INPUT MATERIAL>
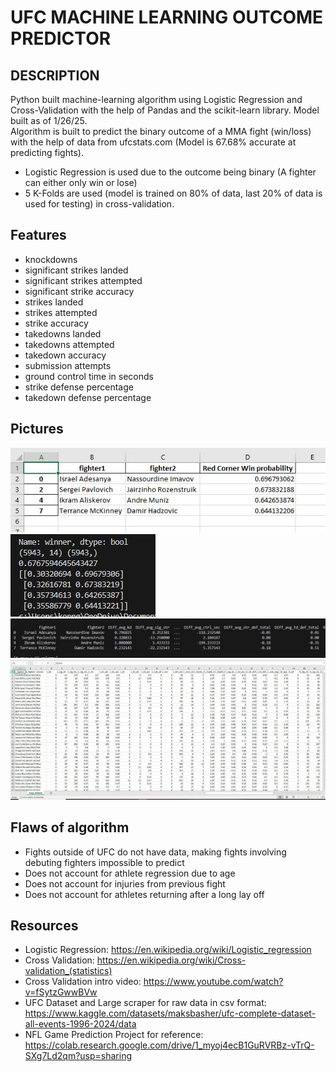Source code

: # UFC MACHINE LEARNING OUTCOME PREDICTOR

## DESCRIPTION
Python built machine-learning algorithm using Logistic Regression and Cross-Validation with the help of Pandas and the scikit-learn library. Model built as of 1/26/25.  
Algorithm is built to predict the binary outcome of a MMA fight (win/loss) with the help of data from ufcstats.com (Model is 67.68% accurate at predicting fights).
- Logistic Regression is used due to the outcome being binary (A fighter can either only win or lose)
- 5 K-Folds are used (model is trained on 80% of data, last 20% of data is used for testing) in cross-validation.

## Features
- knockdowns
- significant strikes landed
- significant strikes attempted
- significant strike accuracy
- strikes landed
- strikes attempted
- strike accuracy
- takedowns landed
- takedowns attempted
- takedown accuracy
- submission attempts
- ground control time in seconds
- strike defense percentage
- takedown defense percentage

## Pictures
![1](pic1.JPG)
![2](pic2.JPG)
![3](pic3.JPG)
![4](pic4.JPG)

## Flaws of algorithm
- Fights outside of UFC do not have data, making fights involving debuting fighters impossible to predict
- Does not account for athlete regression due to age
- Does not account for injuries from previous fight
- Does not account for athletes returning after a long lay off

## Resources
- Logistic Regression: https://en.wikipedia.org/wiki/Logistic_regression
- Cross Validation: https://en.wikipedia.org/wiki/Cross-validation_(statistics)
- Cross Validation intro video: https://www.youtube.com/watch?v=fSytzGwwBVw
- UFC Dataset and Large scraper for raw data in csv format: https://www.kaggle.com/datasets/maksbasher/ufc-complete-dataset-all-events-1996-2024/data
- NFL Game Prediction Project for reference: https://colab.research.google.com/drive/1_myoj4ecB1GuRVRBz-vTrQ-SXg7Ld2qm?usp=sharing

PROBLEM TO SOLVE>
From the entries above, show each line that includes the string "account".

TASK RESPONSE>
- Does not account for athlete regression due to age
- Does not account for injuries from previous fight
- Does not account for athletes returning after a long lay off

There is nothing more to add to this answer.